Some of the proposed changes was recommended by the experts. Over the past few weeks we have written, among others, on the guidelines of the Society of Polish Economists, who believed that the state should subsidize Poles’ savings, the report PwC, the authors estimated that the support OFE could be financed infrastructure projects, innovation or housing for rent, and finally the idea of ​​the Financial Supervision Commission, which concluded that the gap in the third pillar could be complemented by the launch of Retirement savings Accounts, aimed primarily at low income earners Poles.

Each of these ideas – also taking into account the government’s proposals – have a common denominator.
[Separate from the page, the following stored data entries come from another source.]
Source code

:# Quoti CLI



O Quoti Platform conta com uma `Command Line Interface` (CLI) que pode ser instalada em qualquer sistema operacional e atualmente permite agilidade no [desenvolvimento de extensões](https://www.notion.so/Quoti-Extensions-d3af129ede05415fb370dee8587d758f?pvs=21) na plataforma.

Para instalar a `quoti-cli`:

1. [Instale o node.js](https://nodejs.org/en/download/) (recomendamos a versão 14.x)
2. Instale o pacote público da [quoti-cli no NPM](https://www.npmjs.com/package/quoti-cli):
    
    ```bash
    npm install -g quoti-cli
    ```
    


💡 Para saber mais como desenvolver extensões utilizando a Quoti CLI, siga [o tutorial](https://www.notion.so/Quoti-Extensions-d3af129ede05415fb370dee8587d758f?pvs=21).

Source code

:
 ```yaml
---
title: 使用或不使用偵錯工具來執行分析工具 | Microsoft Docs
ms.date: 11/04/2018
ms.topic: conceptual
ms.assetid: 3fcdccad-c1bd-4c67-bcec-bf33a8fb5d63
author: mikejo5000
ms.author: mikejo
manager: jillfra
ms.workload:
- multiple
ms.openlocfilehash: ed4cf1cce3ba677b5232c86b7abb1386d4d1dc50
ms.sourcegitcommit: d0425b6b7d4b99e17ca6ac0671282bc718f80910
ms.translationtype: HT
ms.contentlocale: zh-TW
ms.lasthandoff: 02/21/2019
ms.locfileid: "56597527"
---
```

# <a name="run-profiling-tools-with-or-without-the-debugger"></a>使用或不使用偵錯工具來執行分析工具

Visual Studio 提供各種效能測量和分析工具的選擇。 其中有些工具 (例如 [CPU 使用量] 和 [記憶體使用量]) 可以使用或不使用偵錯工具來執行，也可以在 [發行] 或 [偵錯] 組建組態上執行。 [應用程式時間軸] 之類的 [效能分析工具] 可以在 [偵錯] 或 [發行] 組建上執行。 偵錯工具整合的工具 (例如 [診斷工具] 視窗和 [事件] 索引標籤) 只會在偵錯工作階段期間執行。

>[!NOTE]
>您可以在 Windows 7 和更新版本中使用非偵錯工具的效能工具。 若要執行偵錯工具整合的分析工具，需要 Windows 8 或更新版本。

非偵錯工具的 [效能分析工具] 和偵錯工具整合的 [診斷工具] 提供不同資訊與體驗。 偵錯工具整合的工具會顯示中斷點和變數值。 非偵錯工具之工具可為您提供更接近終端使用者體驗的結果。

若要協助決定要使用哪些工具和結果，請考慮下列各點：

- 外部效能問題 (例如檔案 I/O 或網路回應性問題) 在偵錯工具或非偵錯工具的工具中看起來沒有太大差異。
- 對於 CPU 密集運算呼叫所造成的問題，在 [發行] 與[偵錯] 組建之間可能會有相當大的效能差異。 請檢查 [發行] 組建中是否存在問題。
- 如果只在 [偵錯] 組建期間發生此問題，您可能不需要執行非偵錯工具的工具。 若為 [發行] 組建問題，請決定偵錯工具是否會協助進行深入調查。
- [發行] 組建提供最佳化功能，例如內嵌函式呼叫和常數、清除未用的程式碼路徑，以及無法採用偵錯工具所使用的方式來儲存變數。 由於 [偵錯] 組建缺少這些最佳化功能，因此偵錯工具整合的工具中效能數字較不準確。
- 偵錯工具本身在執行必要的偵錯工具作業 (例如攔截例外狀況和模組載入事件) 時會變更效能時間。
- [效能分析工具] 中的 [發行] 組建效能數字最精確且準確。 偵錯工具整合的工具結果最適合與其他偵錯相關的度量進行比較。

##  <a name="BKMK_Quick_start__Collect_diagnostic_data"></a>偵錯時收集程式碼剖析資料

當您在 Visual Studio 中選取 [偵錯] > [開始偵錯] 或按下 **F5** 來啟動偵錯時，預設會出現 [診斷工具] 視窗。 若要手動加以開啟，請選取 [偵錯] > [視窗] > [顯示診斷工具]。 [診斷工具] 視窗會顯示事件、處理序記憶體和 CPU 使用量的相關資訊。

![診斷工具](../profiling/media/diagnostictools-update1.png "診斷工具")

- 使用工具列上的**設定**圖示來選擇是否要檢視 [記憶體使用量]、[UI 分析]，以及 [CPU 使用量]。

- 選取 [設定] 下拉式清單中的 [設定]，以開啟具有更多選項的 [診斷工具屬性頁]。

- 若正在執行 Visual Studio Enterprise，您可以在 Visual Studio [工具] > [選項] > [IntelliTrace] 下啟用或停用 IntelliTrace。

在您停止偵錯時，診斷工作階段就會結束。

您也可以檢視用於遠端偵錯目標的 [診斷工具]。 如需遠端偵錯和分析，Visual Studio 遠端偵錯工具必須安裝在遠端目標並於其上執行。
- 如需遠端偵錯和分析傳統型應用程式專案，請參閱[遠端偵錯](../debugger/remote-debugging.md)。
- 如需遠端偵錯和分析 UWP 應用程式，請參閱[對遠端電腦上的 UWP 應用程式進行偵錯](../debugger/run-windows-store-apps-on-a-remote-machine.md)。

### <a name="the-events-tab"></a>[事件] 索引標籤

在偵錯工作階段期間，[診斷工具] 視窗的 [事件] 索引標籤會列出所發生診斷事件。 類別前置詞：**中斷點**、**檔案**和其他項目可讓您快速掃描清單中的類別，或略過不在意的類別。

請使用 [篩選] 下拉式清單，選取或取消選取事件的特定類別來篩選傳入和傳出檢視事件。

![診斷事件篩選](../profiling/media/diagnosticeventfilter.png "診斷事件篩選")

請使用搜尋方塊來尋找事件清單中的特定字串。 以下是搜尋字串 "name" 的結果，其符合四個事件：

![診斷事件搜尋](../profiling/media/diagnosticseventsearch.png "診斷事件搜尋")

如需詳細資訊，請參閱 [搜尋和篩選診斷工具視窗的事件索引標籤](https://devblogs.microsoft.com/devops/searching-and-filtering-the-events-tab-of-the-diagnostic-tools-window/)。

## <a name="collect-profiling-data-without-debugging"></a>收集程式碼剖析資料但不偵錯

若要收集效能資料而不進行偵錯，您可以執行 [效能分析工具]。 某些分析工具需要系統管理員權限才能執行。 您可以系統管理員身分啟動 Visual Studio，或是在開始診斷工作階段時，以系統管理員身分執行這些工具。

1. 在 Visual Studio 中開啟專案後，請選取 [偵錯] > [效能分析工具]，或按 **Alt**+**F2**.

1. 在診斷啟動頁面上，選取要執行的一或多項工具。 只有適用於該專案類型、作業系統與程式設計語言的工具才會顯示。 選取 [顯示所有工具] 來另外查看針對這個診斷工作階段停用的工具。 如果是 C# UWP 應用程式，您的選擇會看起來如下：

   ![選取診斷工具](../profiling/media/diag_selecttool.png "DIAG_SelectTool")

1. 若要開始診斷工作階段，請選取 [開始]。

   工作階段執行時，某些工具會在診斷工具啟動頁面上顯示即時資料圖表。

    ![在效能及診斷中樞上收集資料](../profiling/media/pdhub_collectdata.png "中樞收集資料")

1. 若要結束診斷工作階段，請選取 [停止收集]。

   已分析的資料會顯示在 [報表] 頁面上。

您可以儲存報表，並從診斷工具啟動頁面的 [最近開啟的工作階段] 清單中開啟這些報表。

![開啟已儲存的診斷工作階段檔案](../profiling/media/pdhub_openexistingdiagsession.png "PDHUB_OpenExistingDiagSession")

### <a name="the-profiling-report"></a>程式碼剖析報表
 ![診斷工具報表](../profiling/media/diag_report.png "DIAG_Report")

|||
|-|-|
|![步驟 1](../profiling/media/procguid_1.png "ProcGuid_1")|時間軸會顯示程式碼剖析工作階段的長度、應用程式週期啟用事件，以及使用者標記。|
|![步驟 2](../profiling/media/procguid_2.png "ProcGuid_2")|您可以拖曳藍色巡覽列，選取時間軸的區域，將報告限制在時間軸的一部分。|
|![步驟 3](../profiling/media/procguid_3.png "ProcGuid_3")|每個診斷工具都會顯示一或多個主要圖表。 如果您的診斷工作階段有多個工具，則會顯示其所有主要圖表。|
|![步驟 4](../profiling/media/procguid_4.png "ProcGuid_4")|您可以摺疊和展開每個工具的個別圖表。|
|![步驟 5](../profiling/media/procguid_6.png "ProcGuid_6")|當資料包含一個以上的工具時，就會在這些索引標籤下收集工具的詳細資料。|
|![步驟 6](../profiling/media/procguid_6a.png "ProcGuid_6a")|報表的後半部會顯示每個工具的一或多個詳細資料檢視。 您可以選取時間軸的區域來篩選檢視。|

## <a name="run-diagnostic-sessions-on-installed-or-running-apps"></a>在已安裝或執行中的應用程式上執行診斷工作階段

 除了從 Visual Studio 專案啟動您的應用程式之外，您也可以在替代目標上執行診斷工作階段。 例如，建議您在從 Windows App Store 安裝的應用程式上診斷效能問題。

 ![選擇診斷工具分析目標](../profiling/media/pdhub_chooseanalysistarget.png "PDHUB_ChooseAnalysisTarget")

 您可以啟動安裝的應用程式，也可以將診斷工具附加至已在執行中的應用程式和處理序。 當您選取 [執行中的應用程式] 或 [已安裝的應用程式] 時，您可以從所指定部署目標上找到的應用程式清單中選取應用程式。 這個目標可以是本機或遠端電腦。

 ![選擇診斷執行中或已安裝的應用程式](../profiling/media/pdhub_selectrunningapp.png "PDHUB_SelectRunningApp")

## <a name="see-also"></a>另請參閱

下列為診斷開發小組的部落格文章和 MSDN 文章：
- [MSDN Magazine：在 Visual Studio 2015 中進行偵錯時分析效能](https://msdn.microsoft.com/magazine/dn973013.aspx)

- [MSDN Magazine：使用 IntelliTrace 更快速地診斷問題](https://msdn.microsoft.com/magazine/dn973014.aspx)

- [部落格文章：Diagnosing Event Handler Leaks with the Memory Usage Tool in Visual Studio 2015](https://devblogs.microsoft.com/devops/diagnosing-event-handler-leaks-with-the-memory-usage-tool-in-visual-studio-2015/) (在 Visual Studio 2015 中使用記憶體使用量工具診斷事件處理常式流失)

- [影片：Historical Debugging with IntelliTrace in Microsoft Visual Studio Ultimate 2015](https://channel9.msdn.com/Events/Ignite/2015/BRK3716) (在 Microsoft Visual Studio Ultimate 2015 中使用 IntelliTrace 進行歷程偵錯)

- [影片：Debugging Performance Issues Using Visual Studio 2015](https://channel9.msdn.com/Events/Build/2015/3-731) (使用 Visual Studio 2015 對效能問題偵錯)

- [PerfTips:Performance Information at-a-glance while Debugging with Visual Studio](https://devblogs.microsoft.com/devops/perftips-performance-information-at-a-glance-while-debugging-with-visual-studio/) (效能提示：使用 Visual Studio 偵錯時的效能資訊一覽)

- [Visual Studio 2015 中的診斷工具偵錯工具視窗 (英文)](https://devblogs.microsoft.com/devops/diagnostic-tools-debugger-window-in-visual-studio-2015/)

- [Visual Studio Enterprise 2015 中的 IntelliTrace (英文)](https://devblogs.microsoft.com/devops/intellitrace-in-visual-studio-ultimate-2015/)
It is used to encourage Poles to long-term savings. With this it is fragile, but the research “Awareness pension Poles”, conducted in May by prof. Janusz Czaplinski and prof. Mark Mountain, shows that the tendency of Poles to saving for retirement would increase more than three times, if the system was introduced, in which the employee contributions dopłacałoby state. This solution favored 68 percent. from us.

The government predicts that one of the positives of Capital Construction Programme would raise the growth rate of GDP per year around . 0.4 pts. percent. We have more savings, more investment economy and the stock market is to get a boost. After announcing plans to open pension funds, on the Warsaw Stock Exchange reigned but red.